Stored data:
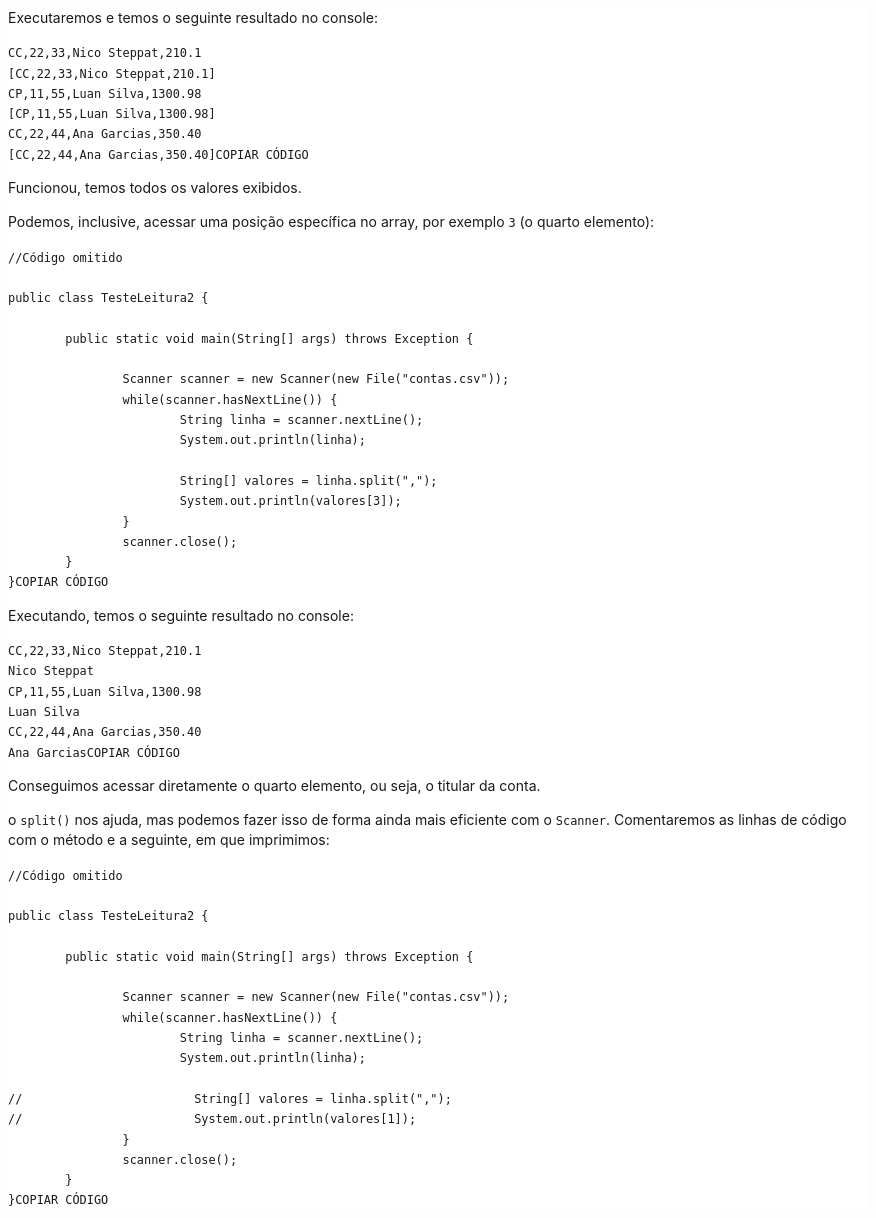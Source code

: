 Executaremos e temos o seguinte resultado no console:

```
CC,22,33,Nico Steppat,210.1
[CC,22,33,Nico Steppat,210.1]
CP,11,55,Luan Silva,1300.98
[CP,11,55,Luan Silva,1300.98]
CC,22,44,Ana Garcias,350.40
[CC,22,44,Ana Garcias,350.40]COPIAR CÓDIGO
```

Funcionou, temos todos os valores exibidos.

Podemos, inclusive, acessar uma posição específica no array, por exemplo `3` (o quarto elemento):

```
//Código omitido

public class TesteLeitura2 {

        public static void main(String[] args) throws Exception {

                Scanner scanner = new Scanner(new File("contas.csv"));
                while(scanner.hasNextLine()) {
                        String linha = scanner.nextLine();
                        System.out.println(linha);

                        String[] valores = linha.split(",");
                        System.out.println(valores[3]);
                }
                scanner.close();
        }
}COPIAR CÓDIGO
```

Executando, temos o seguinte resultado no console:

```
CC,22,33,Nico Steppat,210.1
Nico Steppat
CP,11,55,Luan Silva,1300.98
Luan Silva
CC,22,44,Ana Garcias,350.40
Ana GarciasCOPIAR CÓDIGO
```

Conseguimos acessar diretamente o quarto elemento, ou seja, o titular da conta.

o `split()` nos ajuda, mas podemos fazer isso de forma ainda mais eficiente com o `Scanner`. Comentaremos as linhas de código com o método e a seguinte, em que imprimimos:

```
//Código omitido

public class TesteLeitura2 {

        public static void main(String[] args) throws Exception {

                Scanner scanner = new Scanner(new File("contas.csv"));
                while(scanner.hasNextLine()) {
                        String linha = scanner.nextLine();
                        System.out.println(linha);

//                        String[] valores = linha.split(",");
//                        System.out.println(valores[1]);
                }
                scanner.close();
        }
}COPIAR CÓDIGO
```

Brief:
Reply with a lone number, the count of lines in the data that include the string "split".

Response below:
3